To replace the shark attack, drill instructors will now be guiding recruits through a series of training and evaluation exercises known collectively as The First 100 Yards. During this training period, recruits will be broken down into platoons and made to complete a series of tasks such as moving equipment, all while being quizzed on Army information.

The purpose of the new training event is to build a sense of cohesion between the recruits in each platoon and instill the required mindset to be successful in basic combat training.

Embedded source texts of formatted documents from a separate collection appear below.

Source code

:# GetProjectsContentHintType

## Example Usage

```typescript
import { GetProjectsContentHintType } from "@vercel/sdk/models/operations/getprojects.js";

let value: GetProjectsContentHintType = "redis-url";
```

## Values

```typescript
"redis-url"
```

The First 100 Yards also encompasses weapons demonstrations and physical training events to help the recruits become familiar with the Army Combat Fitness Test, which becomes the physical fitness test of record on Oct. 1.

"It's completely changed the dynamic of how we have done Basic Combat Training for the past 50-60 years,” Fortenberry said. “This is an all-volunteer Army, and we need to focus on building trust, teaching values, and connecting to them.”

The First 100 Yards has already become part of the curriculum for new drill sergeants at the Drill Sergeant Academy at Fort Jackson, South Carolina. 

The decision to drop the shark attack was made earlier this year, when COVID-19 precautions forced senior Army leaders to reevaluate many of their training techniques.